As we have seen, despite his time at Porth Bible School, Tom Nefyn was required to pass through the denominational colleges of the Presbyterian Church of Wales before he could be considered for a pastorate. By the time of his arrival in the early 1920s, the two colleges he attended, Aberystwyth Theological College (not to be confused with University College, my alma mater), and Bala, the senior college, were both hotbeds of Modernism. There, he would have imbibed the latest Higher Critical theories about the Bible, new psychological theories, and the Social Gospel.

In many ways, this should not have been surprising. By the 1890s, there was no place for truth in the theological colleges. Thomas Charles Edwards, son of the first Principal of Bala, first Principal of the University College at Aberystwyth, had in 1888 lamented the decline of theological knowledge among the laymen and the theologians of the Calvinistic Methodists. The Calvinism of John Jenkins, Hengoed, Charles Hodge and Shedd had been jettisoned in favour of a weak Arminianism mixed with the evolutionary theology of Henry Drummond. The key figure had been Andrew Martin Fairbain, Principal of Mansfield College, Oxford, the author of the theological curriculum of the University of Wales.

Fairbain's key text was The Place of Christ in Modern Theology (1893), which portrayed Christ as the pinnacle of Human evolution, the inspiration of the cry, 'back to Christ!' Even Thomas Charles Edwards was affected, his 1895 lecture, The God-Man (1895, English and Welsh) endorsing this view, and declaring that the incarnation would have been necessary, even without the Fall: "Exclude the Representative Man from nature," he stated, "the Son of God from creation, and the Universe has no ethical end and teleological purpose." [p.94] In addition, he had advocated a radical kenoticism in regard to the incarnation [p.104]. By Tom Nefyn's time, the truth had declined further.

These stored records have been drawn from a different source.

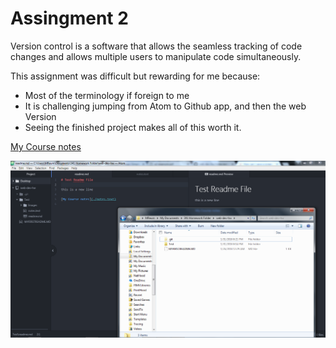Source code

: # Assingment 2

Version control is a software that allows the seamless tracking of code changes and allows multiple users to manipulate code simultaneously.

This assignment was difficult but rewarding for me because:
- Most of the terminology if foreign to me
- It is challenging jumping from Atom to Github app, and then the web Version
-  Seeing the finished project makes all of this worth it.

[My Course notes](./notes.text)

![Image of my Atom Editor](./images/Screenshot.png)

Listening to such radical modernism from men with high-sounding titles and many degrees and publications, the young fundamentalist found that Porth had not equipped him to cope. Whatever resistance he may at first have manifested, Tom Nefyn drank deeply at the wells of modernism. By the time he was inducted to the ministerial Charge of Ebenezer, Tumble, in East Carmarthenshire, Tom Nefyn had become conformed to the modernist spirit of the age.

Part five will look at Tom Nefyn's ministry.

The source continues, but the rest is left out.